There are many different dimensions to the marketing discipline and no shortage of pundits who expound on the merits and complexities of brand, position, etc. but in reality, the only thing that matters about your marketing efforts are their impact on customer acquisition.
Regardless of the business you are in, you have some type of sales pipeline whether that is someone walking into your store and browsing around or someone entering a long and complex sales cycle to make a capital investment.
Marketing is often thought of as a cost center and, to a degree, it is a cost of doing business but the closer you can get to revenue generating activities and the better you are at connecting the dots between marketing activities and booked sales the better for you and your company.
Go and look at your last three new customers. Where did they come from? How did they find out about you? How long were they in your sales cycle? How and when did they touch your company either in person or via some on-line path (website, social group, etc.)?

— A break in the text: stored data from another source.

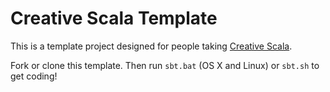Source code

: # Creative Scala Template

This is a template project designed for people taking [Creative Scala][creative-scala].

Fork or clone this template. Then run `sbt.bat` (OS X and Linux) or `sbt.sh` to get coding!

[creative-scala]: http://underscore.io/training/courses/creative-scala/
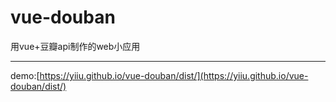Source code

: # vue-douban
用vue+豆瓣api制作的web小应用

---

demo:[https://yiiu.github.io/vue-douban/dist/](https://yiiu.github.io/vue-douban/dist/)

Now take a look at your sales pipeline. How many opportunities are there? The sales pipeline is the focal point of the market-facing side of your organization. So, anyone in sales, marketing, customer care, product management, etc. should have access to this on a real-time basis and understand how won, lost, and stale opportunities impact their job and day-to-day activities. This forces a level of transparency that may make some uncomfortable as sales shares their ups and downs, marketing is held to account for their budget, and product sees the results of feature priorities but it will add a focused discipline to your company and the priorities of everyone on your team.
As a marketer, you need to be maniacally focused on the source of an opportunity. The source is the marketing activity that introduced the prospect to your company. This could be a simple web search in which case you need to know what they searched on to more proactive efforts like inside sales outreach. Regardless, knowing this is a critical component to measuring the return on any marketing activity. Where it gets more complex is understanding attribution. Attribution is sort of like putting a puzzle together to understand the activities taken to go from first contact (source) to becoming a customer. After that search, what did they do? Read a section of your website, request more information, or talk to someone?
Once you have this understanding, your job is to reproduce it at scale and cost effectively. Ultimately you are seeking a predictable, repeatable, and cost effective way to find, engage, and close new customers. That is the job of marketing and don’t forget it.
View marketing success through the sales pipeline.